## SUPPLIED ENTRIES
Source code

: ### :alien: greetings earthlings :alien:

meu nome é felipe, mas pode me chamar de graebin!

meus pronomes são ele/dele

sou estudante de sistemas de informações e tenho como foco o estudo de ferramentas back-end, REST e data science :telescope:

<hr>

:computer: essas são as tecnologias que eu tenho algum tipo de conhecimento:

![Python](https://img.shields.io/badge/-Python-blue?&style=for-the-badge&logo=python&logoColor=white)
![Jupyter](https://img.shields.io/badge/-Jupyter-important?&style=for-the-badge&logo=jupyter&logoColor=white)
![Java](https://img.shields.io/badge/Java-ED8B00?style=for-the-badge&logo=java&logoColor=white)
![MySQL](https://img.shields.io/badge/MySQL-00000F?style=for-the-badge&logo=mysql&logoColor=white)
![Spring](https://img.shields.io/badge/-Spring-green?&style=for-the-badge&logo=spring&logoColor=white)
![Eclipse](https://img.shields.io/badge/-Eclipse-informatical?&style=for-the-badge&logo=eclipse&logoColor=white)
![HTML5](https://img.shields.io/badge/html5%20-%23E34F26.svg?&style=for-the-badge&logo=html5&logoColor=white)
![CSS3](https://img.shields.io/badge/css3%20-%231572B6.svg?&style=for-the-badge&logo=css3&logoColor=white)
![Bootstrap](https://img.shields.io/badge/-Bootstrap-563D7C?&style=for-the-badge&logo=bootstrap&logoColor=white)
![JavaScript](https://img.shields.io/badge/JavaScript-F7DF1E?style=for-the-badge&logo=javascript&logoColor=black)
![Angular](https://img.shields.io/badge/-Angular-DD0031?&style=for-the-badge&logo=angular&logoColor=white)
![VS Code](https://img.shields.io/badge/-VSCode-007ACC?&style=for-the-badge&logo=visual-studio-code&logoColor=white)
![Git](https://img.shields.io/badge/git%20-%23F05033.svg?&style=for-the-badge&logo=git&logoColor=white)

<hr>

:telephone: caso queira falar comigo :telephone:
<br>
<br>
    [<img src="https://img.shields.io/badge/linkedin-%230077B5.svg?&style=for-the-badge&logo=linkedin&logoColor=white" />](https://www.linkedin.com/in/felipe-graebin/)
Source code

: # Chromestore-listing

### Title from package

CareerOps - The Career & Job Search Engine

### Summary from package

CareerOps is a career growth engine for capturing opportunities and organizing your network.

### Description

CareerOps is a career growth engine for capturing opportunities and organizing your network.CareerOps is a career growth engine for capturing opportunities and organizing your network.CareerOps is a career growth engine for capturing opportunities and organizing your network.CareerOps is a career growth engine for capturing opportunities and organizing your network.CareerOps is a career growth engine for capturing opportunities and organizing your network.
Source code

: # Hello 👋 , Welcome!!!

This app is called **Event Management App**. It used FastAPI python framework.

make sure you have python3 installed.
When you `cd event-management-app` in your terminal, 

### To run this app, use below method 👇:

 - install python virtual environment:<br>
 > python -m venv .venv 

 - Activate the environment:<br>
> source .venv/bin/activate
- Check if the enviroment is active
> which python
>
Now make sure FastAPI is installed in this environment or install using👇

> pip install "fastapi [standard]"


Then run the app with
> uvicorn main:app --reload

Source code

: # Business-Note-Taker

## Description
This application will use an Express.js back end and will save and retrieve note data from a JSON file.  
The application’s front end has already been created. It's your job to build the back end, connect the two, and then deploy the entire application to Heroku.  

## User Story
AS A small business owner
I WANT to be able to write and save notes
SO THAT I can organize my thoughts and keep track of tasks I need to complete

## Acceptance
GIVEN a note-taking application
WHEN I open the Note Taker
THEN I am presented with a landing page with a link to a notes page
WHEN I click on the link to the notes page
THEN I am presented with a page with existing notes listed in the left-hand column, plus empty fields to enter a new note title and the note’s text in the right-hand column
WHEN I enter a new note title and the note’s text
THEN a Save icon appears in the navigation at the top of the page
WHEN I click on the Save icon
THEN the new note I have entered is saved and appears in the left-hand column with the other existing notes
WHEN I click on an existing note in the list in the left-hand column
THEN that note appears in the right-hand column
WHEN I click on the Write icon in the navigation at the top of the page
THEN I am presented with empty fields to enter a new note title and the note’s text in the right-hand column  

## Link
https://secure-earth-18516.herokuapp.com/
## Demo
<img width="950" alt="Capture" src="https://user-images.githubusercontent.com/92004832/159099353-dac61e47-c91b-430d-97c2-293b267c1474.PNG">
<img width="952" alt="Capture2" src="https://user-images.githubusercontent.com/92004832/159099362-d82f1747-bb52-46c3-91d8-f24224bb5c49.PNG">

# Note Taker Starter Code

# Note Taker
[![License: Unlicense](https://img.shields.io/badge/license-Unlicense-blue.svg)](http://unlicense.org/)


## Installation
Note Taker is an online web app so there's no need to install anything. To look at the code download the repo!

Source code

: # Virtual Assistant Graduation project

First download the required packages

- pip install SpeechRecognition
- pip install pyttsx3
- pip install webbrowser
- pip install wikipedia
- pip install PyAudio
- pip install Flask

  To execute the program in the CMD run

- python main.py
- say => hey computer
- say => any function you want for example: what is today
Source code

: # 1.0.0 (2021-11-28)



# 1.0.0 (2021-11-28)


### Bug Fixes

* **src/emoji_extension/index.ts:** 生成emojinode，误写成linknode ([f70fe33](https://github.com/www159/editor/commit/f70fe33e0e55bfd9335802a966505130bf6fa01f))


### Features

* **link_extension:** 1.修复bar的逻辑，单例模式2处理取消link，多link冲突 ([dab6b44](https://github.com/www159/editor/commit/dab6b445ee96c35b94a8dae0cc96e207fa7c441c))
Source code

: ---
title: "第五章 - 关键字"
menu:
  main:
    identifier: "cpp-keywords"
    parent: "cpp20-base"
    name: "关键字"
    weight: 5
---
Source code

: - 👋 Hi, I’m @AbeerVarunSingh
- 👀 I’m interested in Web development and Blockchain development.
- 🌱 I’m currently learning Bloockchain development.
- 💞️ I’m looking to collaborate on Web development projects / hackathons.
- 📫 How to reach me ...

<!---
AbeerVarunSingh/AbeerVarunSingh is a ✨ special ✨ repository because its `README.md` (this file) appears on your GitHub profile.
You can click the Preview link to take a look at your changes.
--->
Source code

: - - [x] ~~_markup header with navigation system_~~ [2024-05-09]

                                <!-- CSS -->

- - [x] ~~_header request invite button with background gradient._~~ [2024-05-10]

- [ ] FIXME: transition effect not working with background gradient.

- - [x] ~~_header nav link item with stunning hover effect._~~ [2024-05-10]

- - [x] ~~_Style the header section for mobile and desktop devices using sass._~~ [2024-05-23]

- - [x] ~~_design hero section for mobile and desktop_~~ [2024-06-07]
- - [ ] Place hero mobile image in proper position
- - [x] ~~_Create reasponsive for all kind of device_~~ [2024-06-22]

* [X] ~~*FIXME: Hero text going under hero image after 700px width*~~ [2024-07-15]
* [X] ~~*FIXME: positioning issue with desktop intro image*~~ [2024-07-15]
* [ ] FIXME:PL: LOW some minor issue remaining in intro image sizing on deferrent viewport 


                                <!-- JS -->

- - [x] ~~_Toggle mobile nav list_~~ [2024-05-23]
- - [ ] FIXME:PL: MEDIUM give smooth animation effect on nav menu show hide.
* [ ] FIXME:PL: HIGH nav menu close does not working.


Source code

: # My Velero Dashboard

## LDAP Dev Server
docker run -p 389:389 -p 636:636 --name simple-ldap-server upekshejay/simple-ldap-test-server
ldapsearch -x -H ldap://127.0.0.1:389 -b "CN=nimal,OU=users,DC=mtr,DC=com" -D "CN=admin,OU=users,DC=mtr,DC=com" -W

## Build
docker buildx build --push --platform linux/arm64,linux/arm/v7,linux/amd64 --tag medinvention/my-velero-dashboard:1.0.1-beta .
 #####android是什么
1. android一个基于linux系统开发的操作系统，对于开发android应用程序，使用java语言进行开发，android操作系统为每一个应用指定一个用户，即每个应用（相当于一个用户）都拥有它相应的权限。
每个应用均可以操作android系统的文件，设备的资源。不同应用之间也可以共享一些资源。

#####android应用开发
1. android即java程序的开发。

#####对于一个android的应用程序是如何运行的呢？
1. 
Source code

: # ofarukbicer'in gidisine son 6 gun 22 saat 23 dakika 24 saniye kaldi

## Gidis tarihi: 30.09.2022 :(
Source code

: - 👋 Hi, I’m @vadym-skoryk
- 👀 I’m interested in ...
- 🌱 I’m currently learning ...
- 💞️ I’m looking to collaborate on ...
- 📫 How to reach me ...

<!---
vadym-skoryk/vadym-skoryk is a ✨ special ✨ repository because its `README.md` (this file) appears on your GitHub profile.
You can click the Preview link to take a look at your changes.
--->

## WORK TASK
Only lines holding "profile" are wanted; copy all of them from the listing.

## TASK OUTPUT
AbeerVarunSingh/AbeerVarunSingh is a ✨ special ✨ repository because its `README.md` (this file) appears on your GitHub profile.
vadym-skoryk/vadym-skoryk is a ✨ special ✨ repository because its `README.md` (this file) appears on your GitHub profile.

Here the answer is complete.